Well, one way to avoid 'declaring profits I've not exactly made' is the write the stock off as you buy it and only show it as contributing to profit if and when it is sold.
You clearly know something about stock valuation in commercial/industry because of your job. Businesses have to do that (stock taking) because 'stock' contributes massively to justifing the value of the organisation and the profit is created when some (hopefully ALL) of that stock is sold for more money than the value put in (through its original purchase and any added-value from processing it - you're a Distributor, so this last bit doesn't really apply to your business).
If you are a sole trader and you are essentially saying to HMRC, 'look I've bought this and sold that, spending xyz in the process. That leaves this amount, all of which I've taken out of the business (an income)'. You could start off like that and it sure would depress your net income - because you'd be building up 'stock' that you'd be recording as having zero value.

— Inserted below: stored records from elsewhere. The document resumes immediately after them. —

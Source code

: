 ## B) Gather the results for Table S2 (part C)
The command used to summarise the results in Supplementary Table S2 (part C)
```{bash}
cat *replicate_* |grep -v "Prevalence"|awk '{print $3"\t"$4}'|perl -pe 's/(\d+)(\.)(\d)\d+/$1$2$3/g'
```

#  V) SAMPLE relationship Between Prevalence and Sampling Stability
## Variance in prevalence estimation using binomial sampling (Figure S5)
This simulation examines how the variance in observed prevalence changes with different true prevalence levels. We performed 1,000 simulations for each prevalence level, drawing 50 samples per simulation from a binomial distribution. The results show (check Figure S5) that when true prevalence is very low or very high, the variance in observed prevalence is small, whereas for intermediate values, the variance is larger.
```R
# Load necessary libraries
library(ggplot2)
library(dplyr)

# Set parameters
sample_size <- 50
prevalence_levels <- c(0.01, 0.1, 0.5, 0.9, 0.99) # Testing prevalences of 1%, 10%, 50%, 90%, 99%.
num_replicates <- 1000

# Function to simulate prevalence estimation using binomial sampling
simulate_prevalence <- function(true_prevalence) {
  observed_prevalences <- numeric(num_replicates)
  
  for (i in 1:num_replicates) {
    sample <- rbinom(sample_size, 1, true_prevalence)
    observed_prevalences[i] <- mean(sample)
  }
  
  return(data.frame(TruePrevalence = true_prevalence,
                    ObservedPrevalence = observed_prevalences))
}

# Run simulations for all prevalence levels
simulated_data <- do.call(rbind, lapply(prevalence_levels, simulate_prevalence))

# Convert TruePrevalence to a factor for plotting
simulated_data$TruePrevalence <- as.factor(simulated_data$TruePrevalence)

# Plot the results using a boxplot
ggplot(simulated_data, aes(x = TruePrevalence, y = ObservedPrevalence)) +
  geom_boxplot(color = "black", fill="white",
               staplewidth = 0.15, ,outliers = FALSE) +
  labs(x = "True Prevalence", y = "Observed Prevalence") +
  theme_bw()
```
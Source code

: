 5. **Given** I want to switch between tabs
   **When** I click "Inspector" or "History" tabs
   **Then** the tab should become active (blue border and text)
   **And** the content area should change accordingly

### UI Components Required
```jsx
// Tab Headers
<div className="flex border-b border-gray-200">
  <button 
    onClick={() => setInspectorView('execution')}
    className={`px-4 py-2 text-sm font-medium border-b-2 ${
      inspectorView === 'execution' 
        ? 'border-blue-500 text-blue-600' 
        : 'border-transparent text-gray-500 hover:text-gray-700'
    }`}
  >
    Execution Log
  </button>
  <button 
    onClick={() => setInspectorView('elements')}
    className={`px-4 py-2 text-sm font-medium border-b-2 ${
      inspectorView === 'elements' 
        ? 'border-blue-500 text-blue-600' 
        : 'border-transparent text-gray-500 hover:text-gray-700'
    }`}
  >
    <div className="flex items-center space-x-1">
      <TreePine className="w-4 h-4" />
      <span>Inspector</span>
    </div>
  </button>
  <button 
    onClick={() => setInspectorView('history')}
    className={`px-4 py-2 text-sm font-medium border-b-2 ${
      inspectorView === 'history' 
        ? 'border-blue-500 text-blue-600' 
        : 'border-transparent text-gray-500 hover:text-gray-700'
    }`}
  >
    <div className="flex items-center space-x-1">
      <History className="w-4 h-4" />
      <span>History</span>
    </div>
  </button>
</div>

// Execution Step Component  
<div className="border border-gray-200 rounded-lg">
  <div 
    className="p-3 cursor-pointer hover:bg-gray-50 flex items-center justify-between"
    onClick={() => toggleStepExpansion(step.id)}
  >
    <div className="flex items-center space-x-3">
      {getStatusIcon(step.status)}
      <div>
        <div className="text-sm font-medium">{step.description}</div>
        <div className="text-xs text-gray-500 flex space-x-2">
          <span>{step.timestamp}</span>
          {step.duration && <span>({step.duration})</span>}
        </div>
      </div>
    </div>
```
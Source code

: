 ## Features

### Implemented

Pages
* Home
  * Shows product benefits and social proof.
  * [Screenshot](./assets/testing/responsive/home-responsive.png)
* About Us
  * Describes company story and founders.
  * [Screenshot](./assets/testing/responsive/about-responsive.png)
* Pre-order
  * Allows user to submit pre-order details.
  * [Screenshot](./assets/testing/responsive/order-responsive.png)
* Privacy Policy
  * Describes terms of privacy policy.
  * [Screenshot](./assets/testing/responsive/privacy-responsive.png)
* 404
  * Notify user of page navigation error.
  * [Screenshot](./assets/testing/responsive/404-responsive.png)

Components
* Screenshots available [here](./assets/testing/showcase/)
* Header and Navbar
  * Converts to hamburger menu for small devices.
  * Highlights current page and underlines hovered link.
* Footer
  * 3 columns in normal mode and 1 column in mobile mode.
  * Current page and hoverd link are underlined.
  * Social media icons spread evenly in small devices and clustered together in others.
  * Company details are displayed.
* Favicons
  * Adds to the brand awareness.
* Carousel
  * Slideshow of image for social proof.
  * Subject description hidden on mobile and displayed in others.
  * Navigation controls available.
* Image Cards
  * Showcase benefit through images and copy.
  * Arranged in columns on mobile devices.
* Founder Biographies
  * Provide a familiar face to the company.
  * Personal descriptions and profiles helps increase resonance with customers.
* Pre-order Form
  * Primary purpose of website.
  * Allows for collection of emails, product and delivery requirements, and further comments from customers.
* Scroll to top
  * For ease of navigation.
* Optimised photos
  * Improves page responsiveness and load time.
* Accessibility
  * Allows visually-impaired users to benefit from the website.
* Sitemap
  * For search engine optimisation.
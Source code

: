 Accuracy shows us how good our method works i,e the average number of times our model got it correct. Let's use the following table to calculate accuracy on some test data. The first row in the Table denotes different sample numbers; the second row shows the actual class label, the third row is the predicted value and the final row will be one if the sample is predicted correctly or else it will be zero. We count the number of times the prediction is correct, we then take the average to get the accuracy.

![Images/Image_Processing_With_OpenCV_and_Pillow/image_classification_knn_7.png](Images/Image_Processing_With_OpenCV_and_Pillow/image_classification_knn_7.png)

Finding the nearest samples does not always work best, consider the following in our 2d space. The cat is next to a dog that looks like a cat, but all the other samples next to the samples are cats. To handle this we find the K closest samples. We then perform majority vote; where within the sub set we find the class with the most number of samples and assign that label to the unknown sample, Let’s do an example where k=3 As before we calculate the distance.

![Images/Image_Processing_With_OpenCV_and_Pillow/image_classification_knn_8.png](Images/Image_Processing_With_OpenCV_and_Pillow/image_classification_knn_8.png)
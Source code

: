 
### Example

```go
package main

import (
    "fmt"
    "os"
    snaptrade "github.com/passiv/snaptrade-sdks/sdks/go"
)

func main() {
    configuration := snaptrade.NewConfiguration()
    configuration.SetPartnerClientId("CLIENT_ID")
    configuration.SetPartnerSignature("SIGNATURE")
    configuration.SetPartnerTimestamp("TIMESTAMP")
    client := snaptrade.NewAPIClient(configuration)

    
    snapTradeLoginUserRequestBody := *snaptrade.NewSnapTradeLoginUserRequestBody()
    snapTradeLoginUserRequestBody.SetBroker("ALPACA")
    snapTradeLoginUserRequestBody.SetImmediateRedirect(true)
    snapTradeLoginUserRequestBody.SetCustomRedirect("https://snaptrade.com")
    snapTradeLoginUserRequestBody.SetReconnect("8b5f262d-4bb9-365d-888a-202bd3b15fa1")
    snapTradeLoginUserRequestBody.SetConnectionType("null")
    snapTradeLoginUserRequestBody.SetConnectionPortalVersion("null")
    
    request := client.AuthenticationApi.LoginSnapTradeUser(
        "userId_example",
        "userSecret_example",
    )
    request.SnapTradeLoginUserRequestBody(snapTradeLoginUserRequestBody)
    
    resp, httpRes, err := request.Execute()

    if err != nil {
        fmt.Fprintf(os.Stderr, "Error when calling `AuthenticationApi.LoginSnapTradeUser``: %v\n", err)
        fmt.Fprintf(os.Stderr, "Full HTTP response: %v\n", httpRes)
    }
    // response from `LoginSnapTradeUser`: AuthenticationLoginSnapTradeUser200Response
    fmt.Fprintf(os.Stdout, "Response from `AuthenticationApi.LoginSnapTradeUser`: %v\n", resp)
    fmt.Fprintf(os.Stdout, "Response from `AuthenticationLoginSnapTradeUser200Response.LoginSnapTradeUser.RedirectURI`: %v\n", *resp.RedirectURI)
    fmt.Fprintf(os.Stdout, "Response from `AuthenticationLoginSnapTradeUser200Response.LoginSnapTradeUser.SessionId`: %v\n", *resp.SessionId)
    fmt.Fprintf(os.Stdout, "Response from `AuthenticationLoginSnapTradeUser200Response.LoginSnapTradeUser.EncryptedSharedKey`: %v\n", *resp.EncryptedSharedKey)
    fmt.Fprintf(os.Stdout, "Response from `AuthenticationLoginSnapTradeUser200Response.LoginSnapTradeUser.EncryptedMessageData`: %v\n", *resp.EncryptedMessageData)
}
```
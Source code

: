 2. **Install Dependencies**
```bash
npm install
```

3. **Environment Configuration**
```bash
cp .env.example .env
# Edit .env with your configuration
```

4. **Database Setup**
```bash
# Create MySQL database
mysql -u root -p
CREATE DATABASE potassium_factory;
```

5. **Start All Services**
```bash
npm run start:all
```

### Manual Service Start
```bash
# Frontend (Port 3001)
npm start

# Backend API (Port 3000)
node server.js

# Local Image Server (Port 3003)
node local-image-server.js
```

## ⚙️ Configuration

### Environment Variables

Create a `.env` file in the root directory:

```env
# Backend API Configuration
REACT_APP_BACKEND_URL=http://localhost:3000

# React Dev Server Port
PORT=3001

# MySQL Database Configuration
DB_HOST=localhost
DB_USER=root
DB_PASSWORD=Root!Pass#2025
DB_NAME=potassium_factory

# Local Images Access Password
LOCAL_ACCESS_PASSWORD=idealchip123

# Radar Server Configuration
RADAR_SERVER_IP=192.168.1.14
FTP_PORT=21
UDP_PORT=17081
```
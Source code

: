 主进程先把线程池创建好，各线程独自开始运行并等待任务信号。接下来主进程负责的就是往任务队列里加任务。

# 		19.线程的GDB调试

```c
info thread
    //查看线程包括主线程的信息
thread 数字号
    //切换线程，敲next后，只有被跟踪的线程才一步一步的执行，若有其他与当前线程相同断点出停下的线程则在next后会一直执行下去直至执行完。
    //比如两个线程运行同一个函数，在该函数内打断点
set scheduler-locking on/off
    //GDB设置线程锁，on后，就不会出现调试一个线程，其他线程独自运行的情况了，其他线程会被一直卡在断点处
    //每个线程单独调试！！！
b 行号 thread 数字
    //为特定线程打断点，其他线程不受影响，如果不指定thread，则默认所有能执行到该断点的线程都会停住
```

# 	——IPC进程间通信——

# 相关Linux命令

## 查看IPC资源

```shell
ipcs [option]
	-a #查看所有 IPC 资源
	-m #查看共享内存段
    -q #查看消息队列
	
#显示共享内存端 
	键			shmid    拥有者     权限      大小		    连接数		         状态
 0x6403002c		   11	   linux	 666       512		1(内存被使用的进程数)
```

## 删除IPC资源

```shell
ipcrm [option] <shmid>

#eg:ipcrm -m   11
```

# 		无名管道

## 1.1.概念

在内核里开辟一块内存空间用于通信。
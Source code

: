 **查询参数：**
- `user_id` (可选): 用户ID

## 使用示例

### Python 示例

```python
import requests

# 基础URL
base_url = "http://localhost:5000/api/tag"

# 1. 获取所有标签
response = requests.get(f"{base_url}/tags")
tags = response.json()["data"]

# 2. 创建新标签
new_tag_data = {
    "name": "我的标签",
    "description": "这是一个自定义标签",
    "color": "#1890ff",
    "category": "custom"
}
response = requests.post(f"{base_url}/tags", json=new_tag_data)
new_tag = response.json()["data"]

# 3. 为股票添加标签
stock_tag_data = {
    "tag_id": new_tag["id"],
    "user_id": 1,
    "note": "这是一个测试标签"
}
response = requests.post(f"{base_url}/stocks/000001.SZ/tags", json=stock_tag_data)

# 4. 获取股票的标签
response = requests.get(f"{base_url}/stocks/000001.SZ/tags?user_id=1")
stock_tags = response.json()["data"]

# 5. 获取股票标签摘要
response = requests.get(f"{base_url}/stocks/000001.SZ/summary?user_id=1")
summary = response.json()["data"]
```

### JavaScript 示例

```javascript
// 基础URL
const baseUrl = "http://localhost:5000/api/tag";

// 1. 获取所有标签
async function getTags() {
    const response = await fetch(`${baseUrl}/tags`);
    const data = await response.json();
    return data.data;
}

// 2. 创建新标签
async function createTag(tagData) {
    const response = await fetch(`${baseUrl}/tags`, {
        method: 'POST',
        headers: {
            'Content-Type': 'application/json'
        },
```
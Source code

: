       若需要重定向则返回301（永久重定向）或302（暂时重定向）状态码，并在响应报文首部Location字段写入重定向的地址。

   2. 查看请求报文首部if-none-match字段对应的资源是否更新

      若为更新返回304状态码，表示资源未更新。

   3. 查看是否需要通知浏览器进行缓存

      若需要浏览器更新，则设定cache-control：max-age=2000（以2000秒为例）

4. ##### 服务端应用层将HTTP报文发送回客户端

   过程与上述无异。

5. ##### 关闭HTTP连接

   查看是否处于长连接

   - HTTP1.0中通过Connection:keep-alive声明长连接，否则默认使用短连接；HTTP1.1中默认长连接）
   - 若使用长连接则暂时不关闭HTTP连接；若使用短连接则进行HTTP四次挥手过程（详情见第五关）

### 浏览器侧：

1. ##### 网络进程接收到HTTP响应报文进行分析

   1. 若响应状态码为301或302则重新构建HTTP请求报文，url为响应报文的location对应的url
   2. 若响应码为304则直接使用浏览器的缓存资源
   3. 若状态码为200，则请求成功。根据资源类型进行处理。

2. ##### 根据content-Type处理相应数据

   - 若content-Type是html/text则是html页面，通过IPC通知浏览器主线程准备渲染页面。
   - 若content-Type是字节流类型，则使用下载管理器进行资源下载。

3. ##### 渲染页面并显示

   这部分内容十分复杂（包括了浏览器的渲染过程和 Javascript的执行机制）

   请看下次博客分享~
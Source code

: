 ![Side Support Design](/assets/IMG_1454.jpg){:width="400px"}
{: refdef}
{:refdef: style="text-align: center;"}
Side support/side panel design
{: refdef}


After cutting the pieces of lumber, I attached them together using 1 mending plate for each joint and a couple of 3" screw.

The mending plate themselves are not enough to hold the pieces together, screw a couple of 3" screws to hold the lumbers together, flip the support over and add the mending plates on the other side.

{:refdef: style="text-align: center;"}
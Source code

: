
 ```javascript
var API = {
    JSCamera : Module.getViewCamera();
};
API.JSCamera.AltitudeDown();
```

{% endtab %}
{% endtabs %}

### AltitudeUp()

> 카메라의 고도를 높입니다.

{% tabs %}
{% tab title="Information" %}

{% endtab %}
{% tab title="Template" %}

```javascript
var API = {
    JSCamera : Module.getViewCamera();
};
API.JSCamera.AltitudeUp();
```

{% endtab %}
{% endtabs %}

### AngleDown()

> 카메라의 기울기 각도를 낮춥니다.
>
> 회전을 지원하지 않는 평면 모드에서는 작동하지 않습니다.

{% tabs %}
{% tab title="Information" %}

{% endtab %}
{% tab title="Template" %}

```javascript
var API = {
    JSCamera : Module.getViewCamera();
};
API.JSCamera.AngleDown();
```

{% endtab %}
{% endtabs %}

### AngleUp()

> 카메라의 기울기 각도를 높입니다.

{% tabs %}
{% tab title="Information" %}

Its not the way you can continue to do it for long because you are going to have to start producing a simple profit-loss and balance sheet at some time if the business grows - and in doing that you are going to have a value unsold stock (perhaps at its cost price) so that your business holds a sum of work-in-progress stock. In that profit / loss statement, you'd show (to HMRC) that you have had net 'drawings' - i.e. your income taken out the business - on which you pay personal income tax.